Task data ::

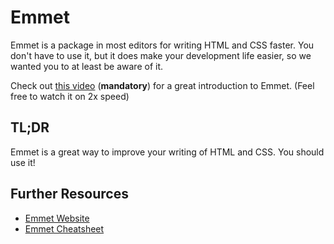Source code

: # Emmet
Emmet is a package in most editors for writing HTML and CSS faster. You don't have to use it, but it does make your development life easier, so we wanted you to at least be aware of it.

Check out [this video](https://www.youtube.com/watch?v=5BIAdWNcr8Y) (**mandatory**) for a great introduction to Emmet. (Feel free to watch it on 2x speed)

## TL;DR
Emmet is a great way to improve your writing of HTML and CSS. You should use it!

## Further Resources
- [Emmet Website](https://emmet.io)
- [Emmet Cheatsheet](https://docs.emmet.io/cheat-sheet/)
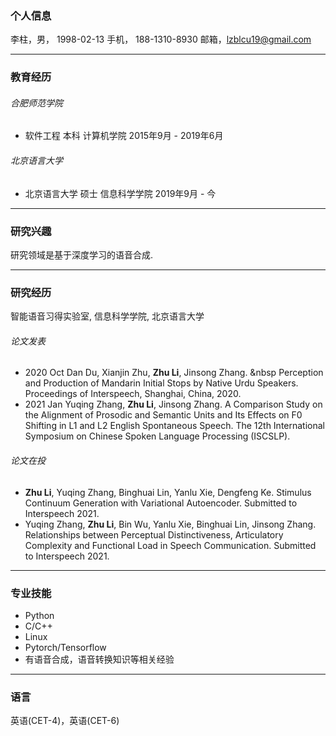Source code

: ### 个人信息
李柱，男， 1998-02-13 手机， 188-1310-8930 邮箱，lzblcu19@gmail.com

---

### 教育经历
###### 合肥师范学院
* 软件工程 本科 计算机学院     2015年9月 - 2019年6月

###### 北京语言大学
* 北京语言大学 硕士 信息科学学院    2019年9月 - 今

---

### 研究兴趣
研究领域是基于深度学习的语音合成.

---


### 研究经历
智能语音习得实验室, 信息科学学院, 北京语言大学

###### 论文发表
*	2020 Oct  Dan Du, Xianjin Zhu, **Zhu Li**, Jinsong Zhang. &nbsp Perception and Production of Mandarin Initial Stops by Native Urdu Speakers. Proceedings of Interspeech, Shanghai, China, 2020. 
*	2021 Jan  Yuqing Zhang, **Zhu Li**, Jinsong Zhang.  A Comparison Study on the Alignment of Prosodic and Semantic Units and Its Effects on F0 Shifting in L1 and L2 English Spontaneous Speech. The 12th International Symposium on Chinese Spoken Language Processing (ISCSLP).

###### 论文在投
*	**Zhu Li**, Yuqing Zhang, Binghuai Lin, Yanlu Xie, Dengfeng Ke.  Stimulus Continuum Generation with Variational Autoencoder. Submitted to Interspeech 2021.
*	Yuqing Zhang, **Zhu Li**, Bin Wu, Yanlu Xie, Binghuai Lin, Jinsong Zhang.  Relationships between Perceptual Distinctiveness, Articulatory Complexity and Functional Load in Speech Communication. Submitted to Interspeech 2021.

---


### 专业技能
* Python
* C/C++
* Linux
* Pytorch/Tensorflow
* 有语音合成，语音转换知识等相关经验

---


### 语言
英语(CET-4)，英语(CET-6)

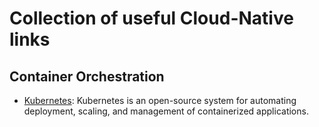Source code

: # Collection of useful Cloud-Native links

## Container Orchestration

- [Kubernetes](https://kubernetes.io/): Kubernetes is an open-source system for automating deployment, scaling, and management of containerized applications.
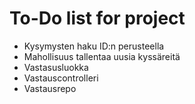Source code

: # To-Do list for project
 
- Kysymysten haku ID:n perusteella
- Mahollisuus tallentaa uusia kyssäreitä
- Vastasusluokka
- Vastauscontrolleri
- Vastausrepo
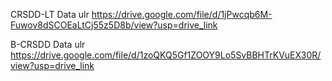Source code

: CRSDD-LT Data ulr https://drive.google.com/file/d/1jPwcqb6M-Fuwov8dSCOEaLtCj55z5D8b/view?usp=drive_link

B-CRSDD Data ulr https://drive.google.com/file/d/1zoQKQ5Gf1ZOOY9Lo5SvBBHTrKVuEX30R/view?usp=drive_link
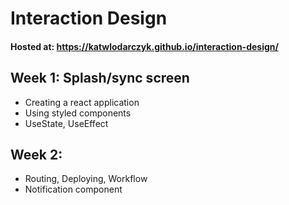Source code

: # Interaction Design

#### Hosted at: https://katwlodarczyk.github.io/interaction-design/

## Week 1: Splash/sync screen
- Creating a react application
- Using styled components
- UseState, UseEffect

## Week 2:
- Routing, Deploying, Workflow
- Notification component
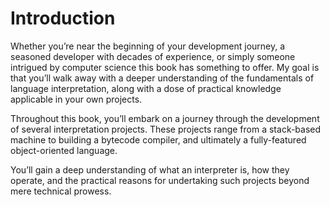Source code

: # Introduction

Whether you’re near the beginning of your development journey, a seasoned developer with decades of experience, or simply someone intrigued by computer science this book has something to offer. My goal is that you’ll walk away with a deeper understanding of the fundamentals of language interpretation, along with a dose of practical knowledge applicable in your own projects.

Throughout this book, you’ll embark on a journey through the development of several interpretation projects. These projects range from a stack-based machine to building a bytecode compiler, and ultimately a fully-featured object-oriented language. 

You’ll gain a deep understanding of what an interpreter is, how they operate, and the practical reasons for undertaking such projects beyond mere technical prowess.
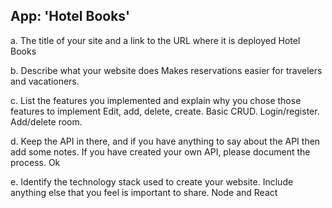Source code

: ## App: 'Hotel Books'

a. The title of your site and a link to the URL where it is deployed 
		Hotel Books

b. Describe what your website does 
    Makes reservations easier for travelers and vacationers.

c. List the features you implemented and explain why you chose those features to implement 
    Edit, add, delete, create. Basic CRUD. Login/register. Add/delete room.

d. Keep the API in there, and if you have anything to say about the API then add some notes. If you have created your own API, please document the process. 
	  Ok

e. Identify the technology stack used to create your website. Include anything else that you feel is important to share. 
    Node and React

What to work on ::
Search the material above for "file". Copy each line that has it.

Output ::
: CRSDD-LT Data ulr https://drive.google.com/file/d/1jPwcqb6M-Fuwov8dSCOEaLtCj55z5D8b/view?usp=drive_link
B-CRSDD Data ulr https://drive.google.com/file/d/1zoQKQ5Gf1ZOOY9Lo5SvBBHTrKVuEX30R/view?usp=drive_link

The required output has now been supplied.